Regulating Lattice Oxygen of Co3O4/CeO2 Heterojunction Nanonetworks for Enhanced Oxygen Evolution

Developing efficient and cost‐effective electrocatalysts as substitutes for noble metals remains a big challenge, which demands significant advancements in both material designing and mechanistic understanding. Herein, Co3O4/CeO2 heterojunction nanonetworks are successfully synthesized through metal organic framework precursor. Notably, Co3O4/CeO2 heterojunctions can effectively regulate electronic structure of Co3O4, thus inducing oxygen atom from Co3O4 lattice to participating in oxygen evolution reaction (OER) via lattice oxygen‐mediated mechanism, which reduces reaction overpotential. Additionally, the porous network structure can facilitate electrolyte transfer and provide more active sites for electrocatalytic reactions. Consequently, Co3O4/CeO2 heterojunction nanonetworks exhibit great electrocatalytic performance and high durability, requiring only an OER overpotential of 259 mV at current density of 100 mA cm−2 in 1 M KOH, markedly outperforming Co3O4 nanocatalysts (309 mV) and showing promising potential as substitutable non‐noble OER catalysts.
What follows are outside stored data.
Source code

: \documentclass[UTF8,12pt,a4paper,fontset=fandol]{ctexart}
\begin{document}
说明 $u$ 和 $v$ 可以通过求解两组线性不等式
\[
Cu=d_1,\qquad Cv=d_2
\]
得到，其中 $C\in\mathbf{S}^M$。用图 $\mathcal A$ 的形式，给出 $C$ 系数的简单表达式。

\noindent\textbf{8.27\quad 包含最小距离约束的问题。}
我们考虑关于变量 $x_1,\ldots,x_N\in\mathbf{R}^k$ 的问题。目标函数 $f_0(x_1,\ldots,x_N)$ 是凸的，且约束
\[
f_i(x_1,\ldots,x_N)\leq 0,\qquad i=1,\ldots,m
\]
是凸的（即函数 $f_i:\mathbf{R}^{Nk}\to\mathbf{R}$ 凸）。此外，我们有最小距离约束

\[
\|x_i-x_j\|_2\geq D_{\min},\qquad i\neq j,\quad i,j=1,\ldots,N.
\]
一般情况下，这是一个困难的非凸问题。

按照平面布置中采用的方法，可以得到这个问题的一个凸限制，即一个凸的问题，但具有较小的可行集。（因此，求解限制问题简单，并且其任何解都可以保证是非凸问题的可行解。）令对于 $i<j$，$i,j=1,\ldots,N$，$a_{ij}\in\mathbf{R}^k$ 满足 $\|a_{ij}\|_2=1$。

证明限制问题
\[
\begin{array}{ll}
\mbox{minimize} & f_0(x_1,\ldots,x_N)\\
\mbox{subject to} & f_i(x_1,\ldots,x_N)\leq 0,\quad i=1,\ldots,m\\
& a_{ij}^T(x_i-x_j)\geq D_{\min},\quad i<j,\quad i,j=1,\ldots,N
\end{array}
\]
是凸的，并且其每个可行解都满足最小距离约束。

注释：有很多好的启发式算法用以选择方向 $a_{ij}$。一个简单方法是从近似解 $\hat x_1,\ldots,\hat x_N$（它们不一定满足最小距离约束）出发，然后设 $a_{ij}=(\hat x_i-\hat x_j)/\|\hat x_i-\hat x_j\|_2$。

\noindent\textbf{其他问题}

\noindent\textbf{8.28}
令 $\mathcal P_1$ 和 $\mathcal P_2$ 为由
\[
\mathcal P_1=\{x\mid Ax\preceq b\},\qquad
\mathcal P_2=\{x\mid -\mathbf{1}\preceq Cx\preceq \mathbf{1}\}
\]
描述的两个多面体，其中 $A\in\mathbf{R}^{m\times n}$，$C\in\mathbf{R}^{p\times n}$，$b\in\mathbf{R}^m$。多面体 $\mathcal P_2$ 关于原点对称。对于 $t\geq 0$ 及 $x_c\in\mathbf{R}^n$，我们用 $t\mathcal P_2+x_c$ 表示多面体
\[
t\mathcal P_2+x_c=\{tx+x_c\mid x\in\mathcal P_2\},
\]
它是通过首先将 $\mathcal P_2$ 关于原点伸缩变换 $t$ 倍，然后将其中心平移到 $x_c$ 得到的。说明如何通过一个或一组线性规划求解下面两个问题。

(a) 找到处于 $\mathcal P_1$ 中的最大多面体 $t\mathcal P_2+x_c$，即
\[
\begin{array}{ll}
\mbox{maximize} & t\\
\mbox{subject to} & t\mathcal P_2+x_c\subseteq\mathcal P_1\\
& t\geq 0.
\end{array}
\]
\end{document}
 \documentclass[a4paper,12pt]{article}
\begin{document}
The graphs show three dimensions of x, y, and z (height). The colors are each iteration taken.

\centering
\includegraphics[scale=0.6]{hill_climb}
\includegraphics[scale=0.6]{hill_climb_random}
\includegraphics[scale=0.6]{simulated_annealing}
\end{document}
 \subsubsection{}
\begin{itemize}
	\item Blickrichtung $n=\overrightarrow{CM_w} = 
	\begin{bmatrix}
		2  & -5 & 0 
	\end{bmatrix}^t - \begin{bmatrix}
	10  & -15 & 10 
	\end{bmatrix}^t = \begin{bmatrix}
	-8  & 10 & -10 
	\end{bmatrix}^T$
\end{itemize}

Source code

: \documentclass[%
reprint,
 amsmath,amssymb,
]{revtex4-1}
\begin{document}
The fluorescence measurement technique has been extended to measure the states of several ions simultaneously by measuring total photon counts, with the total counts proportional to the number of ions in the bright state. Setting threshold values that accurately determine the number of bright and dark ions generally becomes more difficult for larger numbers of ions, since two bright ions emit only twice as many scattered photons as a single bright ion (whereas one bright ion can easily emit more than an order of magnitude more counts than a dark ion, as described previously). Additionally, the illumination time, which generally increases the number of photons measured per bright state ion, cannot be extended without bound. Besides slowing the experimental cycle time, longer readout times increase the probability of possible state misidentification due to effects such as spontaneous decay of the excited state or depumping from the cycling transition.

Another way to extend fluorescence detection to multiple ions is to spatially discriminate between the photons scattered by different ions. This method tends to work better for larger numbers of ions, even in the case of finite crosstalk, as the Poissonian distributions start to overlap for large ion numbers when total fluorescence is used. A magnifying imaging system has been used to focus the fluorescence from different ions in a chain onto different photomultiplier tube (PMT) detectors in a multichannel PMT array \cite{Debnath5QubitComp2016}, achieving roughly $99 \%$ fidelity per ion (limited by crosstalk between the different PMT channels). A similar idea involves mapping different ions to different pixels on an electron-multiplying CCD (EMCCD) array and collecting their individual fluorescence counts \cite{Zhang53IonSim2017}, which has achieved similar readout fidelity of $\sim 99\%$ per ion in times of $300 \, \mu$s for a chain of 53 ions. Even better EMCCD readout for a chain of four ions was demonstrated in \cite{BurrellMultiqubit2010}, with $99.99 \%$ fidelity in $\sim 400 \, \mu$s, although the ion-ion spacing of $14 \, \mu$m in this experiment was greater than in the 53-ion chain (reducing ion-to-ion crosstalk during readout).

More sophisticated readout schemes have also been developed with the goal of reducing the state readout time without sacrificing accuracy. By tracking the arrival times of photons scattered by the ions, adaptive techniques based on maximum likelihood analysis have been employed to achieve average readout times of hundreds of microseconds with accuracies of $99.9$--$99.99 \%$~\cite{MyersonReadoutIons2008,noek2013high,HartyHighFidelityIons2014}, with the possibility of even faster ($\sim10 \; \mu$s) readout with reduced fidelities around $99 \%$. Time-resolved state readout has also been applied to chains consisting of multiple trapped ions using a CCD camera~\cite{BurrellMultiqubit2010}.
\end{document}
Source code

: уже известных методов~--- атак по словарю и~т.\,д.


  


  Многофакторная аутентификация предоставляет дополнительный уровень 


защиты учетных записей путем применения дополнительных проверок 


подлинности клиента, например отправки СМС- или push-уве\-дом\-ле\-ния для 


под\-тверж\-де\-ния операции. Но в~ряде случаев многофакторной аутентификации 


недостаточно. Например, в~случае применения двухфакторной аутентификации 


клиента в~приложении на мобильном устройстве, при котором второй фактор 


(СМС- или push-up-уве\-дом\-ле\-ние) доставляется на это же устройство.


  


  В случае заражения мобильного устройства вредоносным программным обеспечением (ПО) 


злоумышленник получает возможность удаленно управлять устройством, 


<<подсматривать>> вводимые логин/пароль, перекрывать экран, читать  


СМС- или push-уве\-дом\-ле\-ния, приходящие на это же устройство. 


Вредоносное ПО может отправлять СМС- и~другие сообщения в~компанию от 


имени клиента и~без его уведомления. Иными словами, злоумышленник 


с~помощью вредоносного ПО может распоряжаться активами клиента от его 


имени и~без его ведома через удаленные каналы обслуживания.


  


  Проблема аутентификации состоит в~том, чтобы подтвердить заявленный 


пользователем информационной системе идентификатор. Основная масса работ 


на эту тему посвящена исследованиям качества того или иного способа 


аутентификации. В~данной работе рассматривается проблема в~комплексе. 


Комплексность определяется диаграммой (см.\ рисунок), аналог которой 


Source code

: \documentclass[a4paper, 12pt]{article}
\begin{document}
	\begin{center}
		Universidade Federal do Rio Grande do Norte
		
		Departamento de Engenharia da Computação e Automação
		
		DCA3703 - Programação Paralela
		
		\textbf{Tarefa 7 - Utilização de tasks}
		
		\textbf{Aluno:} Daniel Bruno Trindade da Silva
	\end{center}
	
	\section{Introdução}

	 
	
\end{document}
Co3O4/CeO2 nanocatalysts show great oxygen evolution reaction (OER) activity owing to the porous network that favors mass transfer and the heterojunctions regulate electronic structure of Co3O4 that induces oxygen atoms from Co3O4 lattice to participate in OER, thereby resulting in its accelerated electron transfer and enhanced intrinsic catalytic activity.